How bad survey design can discourage people from answering your questions

November 25, 2007

One of the things I’m learning a bit about is survey design and statistics. There isn’t going to be anything new, here, though, so you’ll appreciate this even without a specific background in these fields. And namely: if you ask people wrong questions, you’ll get wrong/bad/no answers.

Let’s look at this survey from Opera that is shown after you download their browser.

What’s bothering me here is the second question. “Why do you use Opera instead of another browser?”

What makes you guys think that I do it instead of another browser? I regularly run 4 browsers (Safari, Firefox, Opera, IE, in approximately this order of frequency).
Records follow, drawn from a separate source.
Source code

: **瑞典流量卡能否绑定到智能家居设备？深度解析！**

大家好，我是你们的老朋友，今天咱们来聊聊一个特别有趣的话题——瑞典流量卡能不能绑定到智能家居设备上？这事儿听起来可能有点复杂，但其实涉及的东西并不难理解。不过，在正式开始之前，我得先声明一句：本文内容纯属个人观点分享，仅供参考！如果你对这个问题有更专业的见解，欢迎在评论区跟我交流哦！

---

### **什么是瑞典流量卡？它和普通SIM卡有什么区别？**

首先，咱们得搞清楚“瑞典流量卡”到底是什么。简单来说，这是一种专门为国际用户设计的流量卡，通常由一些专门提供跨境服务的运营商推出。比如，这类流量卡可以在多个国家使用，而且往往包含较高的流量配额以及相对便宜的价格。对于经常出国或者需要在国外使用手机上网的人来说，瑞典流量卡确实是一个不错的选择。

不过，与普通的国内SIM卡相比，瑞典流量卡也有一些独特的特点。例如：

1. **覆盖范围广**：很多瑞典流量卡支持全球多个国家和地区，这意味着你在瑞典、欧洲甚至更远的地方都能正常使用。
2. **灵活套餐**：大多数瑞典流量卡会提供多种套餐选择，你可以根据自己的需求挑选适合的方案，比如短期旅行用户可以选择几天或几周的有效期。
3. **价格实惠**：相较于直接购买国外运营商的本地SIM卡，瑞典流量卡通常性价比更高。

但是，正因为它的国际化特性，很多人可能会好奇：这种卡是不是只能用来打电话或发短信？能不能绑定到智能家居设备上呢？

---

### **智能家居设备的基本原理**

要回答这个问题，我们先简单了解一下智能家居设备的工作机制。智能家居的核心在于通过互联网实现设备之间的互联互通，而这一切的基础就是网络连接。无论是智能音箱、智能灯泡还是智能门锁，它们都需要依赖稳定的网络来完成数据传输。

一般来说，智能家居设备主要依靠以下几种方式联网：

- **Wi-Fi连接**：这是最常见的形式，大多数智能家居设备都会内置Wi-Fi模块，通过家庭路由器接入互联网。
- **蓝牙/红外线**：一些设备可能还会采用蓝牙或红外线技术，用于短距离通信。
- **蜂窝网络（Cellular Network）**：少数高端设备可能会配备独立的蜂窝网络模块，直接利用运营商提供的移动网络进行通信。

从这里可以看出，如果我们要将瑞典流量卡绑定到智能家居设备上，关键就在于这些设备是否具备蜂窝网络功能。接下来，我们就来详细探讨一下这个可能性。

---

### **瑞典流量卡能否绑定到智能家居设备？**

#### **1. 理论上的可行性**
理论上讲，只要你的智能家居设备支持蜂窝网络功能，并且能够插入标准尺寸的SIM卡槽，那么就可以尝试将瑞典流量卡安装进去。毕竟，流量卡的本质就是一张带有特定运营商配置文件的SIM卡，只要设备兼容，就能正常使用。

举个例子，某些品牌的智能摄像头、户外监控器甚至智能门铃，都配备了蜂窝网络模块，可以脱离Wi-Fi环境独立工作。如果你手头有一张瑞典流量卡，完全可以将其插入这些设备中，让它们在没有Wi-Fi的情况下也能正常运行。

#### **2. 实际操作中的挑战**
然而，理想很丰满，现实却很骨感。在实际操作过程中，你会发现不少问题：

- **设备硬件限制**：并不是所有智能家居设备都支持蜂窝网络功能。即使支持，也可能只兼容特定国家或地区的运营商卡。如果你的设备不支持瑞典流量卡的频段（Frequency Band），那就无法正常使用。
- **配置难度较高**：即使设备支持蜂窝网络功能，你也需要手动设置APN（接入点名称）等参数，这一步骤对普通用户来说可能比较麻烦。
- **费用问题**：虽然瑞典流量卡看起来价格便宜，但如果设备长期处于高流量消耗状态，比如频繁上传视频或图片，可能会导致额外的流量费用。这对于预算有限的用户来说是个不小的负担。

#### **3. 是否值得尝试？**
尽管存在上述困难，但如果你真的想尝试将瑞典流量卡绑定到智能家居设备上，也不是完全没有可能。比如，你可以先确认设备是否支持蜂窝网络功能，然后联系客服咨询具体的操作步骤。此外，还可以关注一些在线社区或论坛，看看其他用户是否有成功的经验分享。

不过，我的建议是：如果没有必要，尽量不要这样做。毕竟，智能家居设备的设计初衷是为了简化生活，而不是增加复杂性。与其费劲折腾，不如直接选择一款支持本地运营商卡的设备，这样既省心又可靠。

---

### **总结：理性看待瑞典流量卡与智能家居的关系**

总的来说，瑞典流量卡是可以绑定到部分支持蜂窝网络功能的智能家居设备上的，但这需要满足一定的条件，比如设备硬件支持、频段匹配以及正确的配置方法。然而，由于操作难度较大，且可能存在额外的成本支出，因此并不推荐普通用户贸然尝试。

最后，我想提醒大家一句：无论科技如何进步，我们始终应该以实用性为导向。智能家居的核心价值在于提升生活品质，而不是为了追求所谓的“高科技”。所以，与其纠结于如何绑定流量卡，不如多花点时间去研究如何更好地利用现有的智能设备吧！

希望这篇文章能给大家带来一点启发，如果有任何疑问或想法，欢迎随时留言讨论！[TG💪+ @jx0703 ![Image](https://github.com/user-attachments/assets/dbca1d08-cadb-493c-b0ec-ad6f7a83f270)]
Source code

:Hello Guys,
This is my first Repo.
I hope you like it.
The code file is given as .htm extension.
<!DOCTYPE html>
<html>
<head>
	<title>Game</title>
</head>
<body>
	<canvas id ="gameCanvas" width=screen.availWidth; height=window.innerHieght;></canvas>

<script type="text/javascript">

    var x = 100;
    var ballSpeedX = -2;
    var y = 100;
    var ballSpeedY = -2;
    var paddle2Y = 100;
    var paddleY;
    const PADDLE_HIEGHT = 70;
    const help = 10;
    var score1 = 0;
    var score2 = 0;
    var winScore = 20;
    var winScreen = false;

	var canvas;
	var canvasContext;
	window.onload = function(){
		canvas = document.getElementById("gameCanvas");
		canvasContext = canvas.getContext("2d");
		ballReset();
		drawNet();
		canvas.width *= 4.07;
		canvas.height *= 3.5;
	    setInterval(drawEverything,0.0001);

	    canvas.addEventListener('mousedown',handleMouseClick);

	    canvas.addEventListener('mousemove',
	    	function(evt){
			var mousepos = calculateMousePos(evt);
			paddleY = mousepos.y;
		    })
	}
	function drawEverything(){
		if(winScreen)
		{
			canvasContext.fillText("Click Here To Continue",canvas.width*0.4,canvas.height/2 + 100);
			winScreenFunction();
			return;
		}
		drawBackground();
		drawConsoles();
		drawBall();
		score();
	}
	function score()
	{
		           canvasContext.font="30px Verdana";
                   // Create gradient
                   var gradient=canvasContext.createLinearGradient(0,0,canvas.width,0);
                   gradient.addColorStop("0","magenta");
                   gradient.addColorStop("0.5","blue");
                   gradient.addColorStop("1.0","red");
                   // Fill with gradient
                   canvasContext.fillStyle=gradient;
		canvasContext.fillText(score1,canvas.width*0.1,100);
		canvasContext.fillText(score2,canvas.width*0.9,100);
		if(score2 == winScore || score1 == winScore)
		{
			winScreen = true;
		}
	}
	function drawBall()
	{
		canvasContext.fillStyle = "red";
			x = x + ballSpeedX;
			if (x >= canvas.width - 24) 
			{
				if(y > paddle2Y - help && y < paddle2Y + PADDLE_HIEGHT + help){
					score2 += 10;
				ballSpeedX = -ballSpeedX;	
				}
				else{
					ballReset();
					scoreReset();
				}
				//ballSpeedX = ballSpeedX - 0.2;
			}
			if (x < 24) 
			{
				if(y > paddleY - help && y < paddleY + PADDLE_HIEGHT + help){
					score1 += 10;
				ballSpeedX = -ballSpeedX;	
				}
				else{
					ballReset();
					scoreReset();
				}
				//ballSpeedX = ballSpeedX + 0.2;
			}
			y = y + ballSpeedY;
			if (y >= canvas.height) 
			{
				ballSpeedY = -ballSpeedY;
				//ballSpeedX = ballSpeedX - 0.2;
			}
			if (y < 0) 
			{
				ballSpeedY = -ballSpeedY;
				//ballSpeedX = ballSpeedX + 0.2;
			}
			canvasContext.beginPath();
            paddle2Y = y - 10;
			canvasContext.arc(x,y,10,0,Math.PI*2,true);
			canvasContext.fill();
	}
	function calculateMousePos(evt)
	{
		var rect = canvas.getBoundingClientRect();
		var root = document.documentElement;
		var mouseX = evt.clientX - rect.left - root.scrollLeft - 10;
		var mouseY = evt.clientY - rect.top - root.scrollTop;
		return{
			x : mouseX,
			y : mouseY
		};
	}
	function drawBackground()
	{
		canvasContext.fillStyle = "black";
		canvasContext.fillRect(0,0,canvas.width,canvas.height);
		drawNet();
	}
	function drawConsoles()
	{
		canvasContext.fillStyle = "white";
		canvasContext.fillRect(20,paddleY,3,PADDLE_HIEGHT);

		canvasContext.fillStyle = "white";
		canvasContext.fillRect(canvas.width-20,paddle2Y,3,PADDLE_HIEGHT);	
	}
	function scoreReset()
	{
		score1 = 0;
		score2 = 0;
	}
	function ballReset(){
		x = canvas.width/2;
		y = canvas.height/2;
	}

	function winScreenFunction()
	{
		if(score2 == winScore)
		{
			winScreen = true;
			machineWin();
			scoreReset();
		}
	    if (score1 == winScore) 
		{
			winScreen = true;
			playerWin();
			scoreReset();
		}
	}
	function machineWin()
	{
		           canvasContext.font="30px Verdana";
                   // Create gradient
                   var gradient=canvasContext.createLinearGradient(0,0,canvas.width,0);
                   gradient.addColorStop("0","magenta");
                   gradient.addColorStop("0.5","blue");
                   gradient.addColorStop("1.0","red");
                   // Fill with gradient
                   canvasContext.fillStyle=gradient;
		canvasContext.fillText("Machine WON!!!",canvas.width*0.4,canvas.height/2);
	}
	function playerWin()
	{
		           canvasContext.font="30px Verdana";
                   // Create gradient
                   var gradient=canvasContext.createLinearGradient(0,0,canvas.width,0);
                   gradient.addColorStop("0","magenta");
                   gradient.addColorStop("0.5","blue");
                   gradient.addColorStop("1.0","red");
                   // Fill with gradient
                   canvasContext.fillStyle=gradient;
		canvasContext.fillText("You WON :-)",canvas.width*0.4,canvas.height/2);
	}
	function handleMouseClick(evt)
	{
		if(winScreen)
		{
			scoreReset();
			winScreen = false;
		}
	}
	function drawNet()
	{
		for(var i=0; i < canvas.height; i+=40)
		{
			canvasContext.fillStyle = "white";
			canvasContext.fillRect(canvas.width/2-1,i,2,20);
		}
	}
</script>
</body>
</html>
In fact, the three first ones are running as I write this, as I like different things about each. Even if you argue that most people only have one browser on their PC, one of the options in this very survey is that you may run Opera on your mobile and something else on the PC.

Surveys are always about generalizations, sure. But this is a bit too much and throws out a lot of nuance exactly with the community that Opera should embrace – the techies who regularly run different browsers and can appreciate its advantages.

As a solution to this question, it would have been a great place to ask, “What other browsers do you run and why?” Have people rank features of browsers against each other if they really run several. Saying instead of was an immediate reason for me to not even bother with this survey further down, who knows what other bad questions I might have to waste my time on.